And to Charles's point, yes, it's very important to understand traffic capture two ways. Bits per second or megabits or gigabits per second is important, but also the packet rate that's being captured because, depending upon your network characteristics, you could have a high rate of traffic in terms of gigabits or megabits per second, a very low packet rate, or vice versa. You need to look at it both ways. You need to understand it both ways so you'll see in the upcoming slides that we did just that, we looked at it both ways.
The large number of IP addresses, you'll see that we addressed that, no pun intended. We used a million IP addresses, in pairs of 500-thousand. Again, you'll see more of that in a minute.
Along with that time is important, so we looked at, forever, we looked at rates for a rich VIAVI solution could just capture and capture and capture for days or weeks or forever.

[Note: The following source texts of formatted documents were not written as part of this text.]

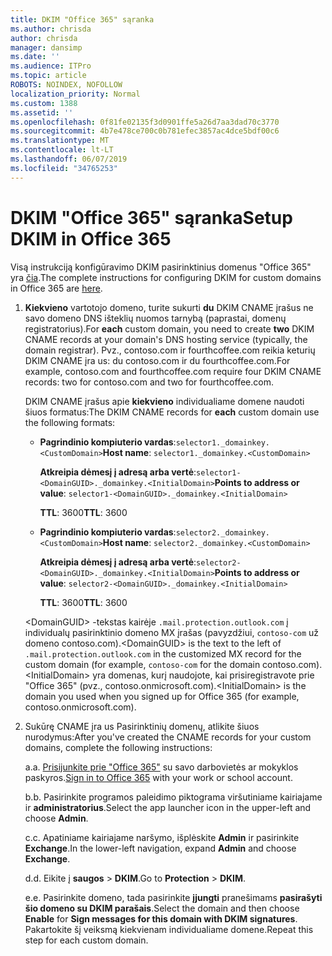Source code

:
 ```yaml
---
title: DKIM "Office 365" sąranka
ms.author: chrisda
author: chrisda
manager: dansimp
ms.date: ''
ms.audience: ITPro
ms.topic: article
ROBOTS: NOINDEX, NOFOLLOW
localization_priority: Normal
ms.custom: 1388
ms.assetid: ''
ms.openlocfilehash: 0f81fe02135f3d0901ffe5a26d7aa3dad70c3770
ms.sourcegitcommit: 4b7e478ce700c0b781efec3857ac4dce5bdf00c6
ms.translationtype: MT
ms.contentlocale: lt-LT
ms.lasthandoff: 06/07/2019
ms.locfileid: "34765253"
---
```

# <a name="setup-dkim-in-office-365"></a><span data-ttu-id="6aa09-102">DKIM "Office 365" sąranka</span><span class="sxs-lookup"><span data-stu-id="6aa09-102">Setup DKIM in Office 365</span></span>

<span data-ttu-id="6aa09-103">Visą instrukciją konfigūravimo DKIM pasirinktinius domenus "Office 365" yra [čia](https://docs.microsoft.com/office365/SecurityCompliance/use-dkim-to-validate-outbound-email#what-you-need-to-do-to-manually-set-up-dkim-in-office-365).</span><span class="sxs-lookup"><span data-stu-id="6aa09-103">The complete instructions for configuring DKIM for custom domains in Office 365 are [here](https://docs.microsoft.com/office365/SecurityCompliance/use-dkim-to-validate-outbound-email#what-you-need-to-do-to-manually-set-up-dkim-in-office-365).</span></span>

1. <span data-ttu-id="6aa09-104">**Kiekvieno** vartotojo domeno, turite sukurti **du** DKIM CNAME įrašus ne savo domeno DNS išteklių nuomos tarnybą (paprastai, domenų registratorius).</span><span class="sxs-lookup"><span data-stu-id="6aa09-104">For **each** custom domain, you need to create **two** DKIM CNAME records at your domain's DNS hosting service (typically, the domain registrar).</span></span> <span data-ttu-id="6aa09-105">Pvz., contoso.com ir fourthcoffee.com reikia keturių DKIM CNAME įra us: du contoso.com ir du fourthcoffee.com.</span><span class="sxs-lookup"><span data-stu-id="6aa09-105">For example, contoso.com and fourthcoffee.com require four DKIM CNAME records: two for contoso.com and two for fourthcoffee.com.</span></span>

   <span data-ttu-id="6aa09-106">DKIM CNAME įrašus apie **kiekvieno** individualiame domene naudoti šiuos formatus:</span><span class="sxs-lookup"><span data-stu-id="6aa09-106">The DKIM CNAME records for **each** custom domain use the following formats:</span></span>

   - <span data-ttu-id="6aa09-107">**Pagrindinio kompiuterio vardas**:`selector1._domainkey.<CustomDomain>`</span><span class="sxs-lookup"><span data-stu-id="6aa09-107">**Host name**: `selector1._domainkey.<CustomDomain>`</span></span>

     <span data-ttu-id="6aa09-108">**Atkreipia dėmesį į adresą arba vertė**:`selector1-<DomainGUID>._domainkey.<InitialDomain>`</span><span class="sxs-lookup"><span data-stu-id="6aa09-108">**Points to address or value**: `selector1-<DomainGUID>._domainkey.<InitialDomain>`</span></span>

     <span data-ttu-id="6aa09-109">**TTL**: 3600</span><span class="sxs-lookup"><span data-stu-id="6aa09-109">**TTL**: 3600</span></span>

   - <span data-ttu-id="6aa09-110">**Pagrindinio kompiuterio vardas**:`selector2._domainkey.<CustomDomain>`</span><span class="sxs-lookup"><span data-stu-id="6aa09-110">**Host name**: `selector2._domainkey.<CustomDomain>`</span></span>

     <span data-ttu-id="6aa09-111">**Atkreipia dėmesį į adresą arba vertė**:`selector2-<DomainGUID>._domainkey.<InitialDomain>`</span><span class="sxs-lookup"><span data-stu-id="6aa09-111">**Points to address or value**: `selector2-<DomainGUID>._domainkey.<InitialDomain>`</span></span>

     <span data-ttu-id="6aa09-112">**TTL**: 3600</span><span class="sxs-lookup"><span data-stu-id="6aa09-112">**TTL**: 3600</span></span>

   <span data-ttu-id="6aa09-113">\<DomainGUID\> -tekstas kairėje `.mail.protection.outlook.com` į individualų pasirinktinio domeno MX įrašas (pavyzdžiui, `contoso-com` už domeno contoso.com).</span><span class="sxs-lookup"><span data-stu-id="6aa09-113">\<DomainGUID\> is the text to the left of `.mail.protection.outlook.com` in the customized MX record for the custom domain (for example, `contoso-com` for the domain contoso.com).</span></span> <span data-ttu-id="6aa09-114">\<InitialDomain\> yra domenas, kurį naudojote, kai prisiregistravote prie "Office 365" (pvz., contoso.onmicrosoft.com).</span><span class="sxs-lookup"><span data-stu-id="6aa09-114">\<InitialDomain\> is the domain you used when you signed up for Office 365 (for example, contoso.onmicrosoft.com).</span></span>

2. <span data-ttu-id="6aa09-115">Sukūrę CNAME įra us Pasirinktinių domenų, atlikite šiuos nurodymus:</span><span class="sxs-lookup"><span data-stu-id="6aa09-115">After you've created the CNAME records for your custom domains, complete the following instructions:</span></span>

   <span data-ttu-id="6aa09-116">a.</span><span class="sxs-lookup"><span data-stu-id="6aa09-116">a.</span></span> <span data-ttu-id="6aa09-117">[Prisijunkite prie "Office 365"](https://support.office.microsoft.com/article/e9eb7d51-5430-4929-91ab-6157c5a050b4) su savo darbovietės ar mokyklos paskyros.</span><span class="sxs-lookup"><span data-stu-id="6aa09-117">[Sign in to Office 365](https://support.office.microsoft.com/article/e9eb7d51-5430-4929-91ab-6157c5a050b4) with your work or school account.</span></span>

   <span data-ttu-id="6aa09-118">b.</span><span class="sxs-lookup"><span data-stu-id="6aa09-118">b.</span></span> <span data-ttu-id="6aa09-119">Pasirinkite programos paleidimo piktograma viršutiniame kairiajame ir **administratorius**.</span><span class="sxs-lookup"><span data-stu-id="6aa09-119">Select the app launcher icon in the upper-left and choose **Admin**.</span></span>

   <span data-ttu-id="6aa09-120">c.</span><span class="sxs-lookup"><span data-stu-id="6aa09-120">c.</span></span> <span data-ttu-id="6aa09-121">Apatiniame kairiajame naršymo, išplėskite **Admin** ir pasirinkite **Exchange**.</span><span class="sxs-lookup"><span data-stu-id="6aa09-121">In the lower-left navigation, expand **Admin** and choose **Exchange**.</span></span>

   <span data-ttu-id="6aa09-122">d.</span><span class="sxs-lookup"><span data-stu-id="6aa09-122">d.</span></span> <span data-ttu-id="6aa09-123">Eikite į **saugos** > **DKIM**.</span><span class="sxs-lookup"><span data-stu-id="6aa09-123">Go to **Protection** > **DKIM**.</span></span>

   <span data-ttu-id="6aa09-124">e.</span><span class="sxs-lookup"><span data-stu-id="6aa09-124">e.</span></span> <span data-ttu-id="6aa09-125">Pasirinkite domeno, tada pasirinkite **įjungti** pranešimams **pasirašyti šio domeno su DKIM parašais**.</span><span class="sxs-lookup"><span data-stu-id="6aa09-125">Select the domain and then choose **Enable** for **Sign messages for this domain with DKIM signatures**.</span></span> <span data-ttu-id="6aa09-126">Pakartokite šį veiksmą kiekvienam individualiame domene.</span><span class="sxs-lookup"><span data-stu-id="6aa09-126">Repeat this step for each custom domain.</span></span>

Then we looked at in terms of if it's a situation where there's a surge on the network, if you need at a particular event, what would be the surge or burst rate. We'll look at that coming up.

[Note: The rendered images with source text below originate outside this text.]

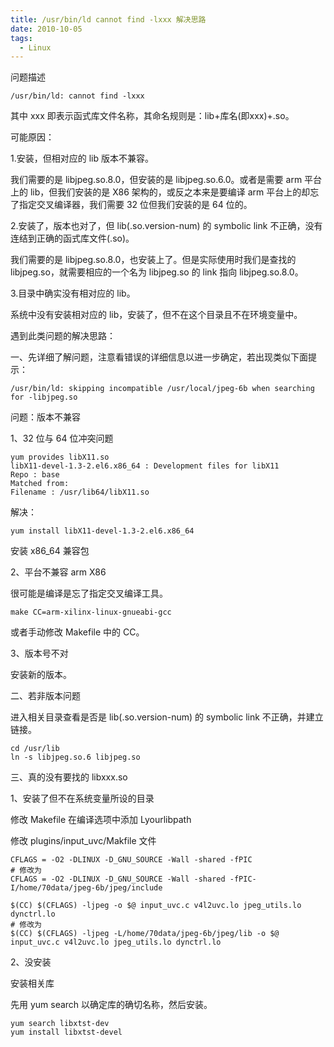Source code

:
 ```yaml
---
title: /usr/bin/ld cannot find -lxxx 解决思路
date: 2010-10-05
tags: 
  - Linux
---
```


问题描述

```
/usr/bin/ld: cannot find -lxxx
```

其中 xxx 即表示函式库文件名称，其命名规则是：lib+库名(即xxx)+.so。

可能原因：

1.安装，但相对应的 lib 版本不兼容。

我们需要的是 libjpeg.so.8.0，但安装的是 libjpeg.so.6.0。或者是需要 arm 平台上的 lib，但我们安装的是 X86 架构的，或反之本来是要编译 arm 平台上的却忘了指定交叉编译器，我们需要 32 位但我们安装的是 64 位的。

2.安装了，版本也对了，但 lib(.so.version-num) 的 symbolic link 不正确，没有连结到正确的函式库文件(.so)。

我们需要的是 libjpeg.so.8.0，也安装上了。但是实际使用时我们是查找的 libjpeg.so，就需要相应的一个名为 libjpeg.so 的 link 指向 libjpeg.so.8.0。

3.目录中确实没有相对应的 lib。

系统中没有安装相对应的 lib，安装了，但不在这个目录且不在环境变量中。

<!--more-->

遇到此类问题的解决思路：

一、先详细了解问题，注意看错误的详细信息以进一步确定，若出现类似下面提示： 

```
/usr/bin/ld: skipping incompatible /usr/local/jpeg-6b when searching for -libjpeg.so
```

问题：版本不兼容

1、32 位与 64 位冲突问题

```
yum provides libX11.so
libX11-devel-1.3-2.el6.x86_64 : Development files for libX11
Repo : base
Matched from:
Filename : /usr/lib64/libX11.so
```

解决：

```
yum install libX11-devel-1.3-2.el6.x86_64
```

安装 x86_64 兼容包

2、平台不兼容 arm X86

很可能是编译是忘了指定交叉编译工具。

```
make CC=arm-xilinx-linux-gnueabi-gcc
```

或者手动修改 Makefile 中的 CC。

3、版本号不对

安装新的版本。

二、若非版本问题

进入相关目录查看是否是 lib(.so.version-num) 的 symbolic link 不正确，并建立链接。

```
cd /usr/lib
ln -s libjpeg.so.6 libjpeg.so 
```

三、真的没有要找的 libxxx.so

1、安装了但不在系统变量所设的目录

修改 Makefile 在编译选项中添加 Lyourlibpath

修改 plugins/input_uvc/Makfile 文件

```
CFLAGS = -O2 -DLINUX -D_GNU_SOURCE -Wall -shared -fPIC
# 修改为
CFLAGS = -O2 -DLINUX -D_GNU_SOURCE -Wall -shared -fPIC-I/home/70data/jpeg-6b/jpeg/include 

$(CC) $(CFLAGS) -ljpeg -o $@ input_uvc.c v4l2uvc.lo jpeg_utils.lo dynctrl.lo
# 修改为
$(CC) $(CFLAGS) -ljpeg -L/home/70data/jpeg-6b/jpeg/lib -o $@ input_uvc.c v4l2uvc.lo jpeg_utils.lo dynctrl.lo
```

2、没安装

安装相关库

先用 yum search 以确定库的确切名称，然后安装。 

```
yum search libxtst-dev
yum install libxtst-devel   
```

Then, I think, as pointed out again, Steve and Charles did a nice job of this. They said when you have packets you everything, you have everything you need to do the forensics that are necessary. And when you have everything, you also have ... I don't know if was said yet, but certainly it's a clear part of the obvious strategy we'll go into is you have sensitive data. If you have every bit of every email and every bit of every sequel transaction you have a sensitive data.

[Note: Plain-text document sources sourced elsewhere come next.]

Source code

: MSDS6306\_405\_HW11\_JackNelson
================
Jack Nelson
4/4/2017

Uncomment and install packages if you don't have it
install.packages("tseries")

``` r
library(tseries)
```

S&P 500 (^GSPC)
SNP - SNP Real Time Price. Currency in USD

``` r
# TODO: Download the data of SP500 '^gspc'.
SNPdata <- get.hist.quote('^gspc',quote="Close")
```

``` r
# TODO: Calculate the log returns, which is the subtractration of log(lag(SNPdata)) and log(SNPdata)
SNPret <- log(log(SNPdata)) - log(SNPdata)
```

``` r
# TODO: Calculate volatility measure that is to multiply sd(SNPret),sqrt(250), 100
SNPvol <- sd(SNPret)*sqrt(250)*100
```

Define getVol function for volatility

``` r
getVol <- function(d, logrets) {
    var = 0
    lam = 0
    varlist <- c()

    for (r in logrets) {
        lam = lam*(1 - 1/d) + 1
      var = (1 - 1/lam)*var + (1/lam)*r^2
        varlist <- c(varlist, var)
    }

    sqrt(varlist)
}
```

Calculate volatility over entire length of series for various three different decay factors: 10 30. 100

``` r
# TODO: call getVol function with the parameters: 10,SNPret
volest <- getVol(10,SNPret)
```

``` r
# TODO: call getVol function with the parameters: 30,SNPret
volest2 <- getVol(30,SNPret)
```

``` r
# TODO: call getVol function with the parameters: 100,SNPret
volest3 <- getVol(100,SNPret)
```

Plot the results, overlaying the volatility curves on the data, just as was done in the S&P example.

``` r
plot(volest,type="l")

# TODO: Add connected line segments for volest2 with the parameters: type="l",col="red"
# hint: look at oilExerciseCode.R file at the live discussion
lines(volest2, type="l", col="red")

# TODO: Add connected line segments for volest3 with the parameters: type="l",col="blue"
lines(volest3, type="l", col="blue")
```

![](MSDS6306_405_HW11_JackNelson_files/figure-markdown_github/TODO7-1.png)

So, it's also important that you have the data but that you have the data not fall into the wrong hands even inside, let's say, a given organization. One of the parts that you'll see in a minute is we did the testing where the data was captured in encrypted format such that we could remove the key and make that important data invisible to those who are not allowed to see it.
That's the high level view of what we did. We can probably move to the next slide now.
Thank you, Kevin.
As Kevin was mentioning, they focused on specific GigaStors. We have a variety in the GigaStor platform from software to hardware. The very first model that we focused on with the testing was the 288 terabyte GigaStor.
Excellent. Let's take a look at our test bed. Again, as was just noted, the testing was focused on the Observer GigaStor 288T. This was tested with two different physical interface configurations shown here. If you're having trouble seeing any of this, this and any of the figures that reference in my presentation come directly out of the Tolly reports, so if you have trouble seeing any of this or you need to make notes on it, just download the report and look at it from there.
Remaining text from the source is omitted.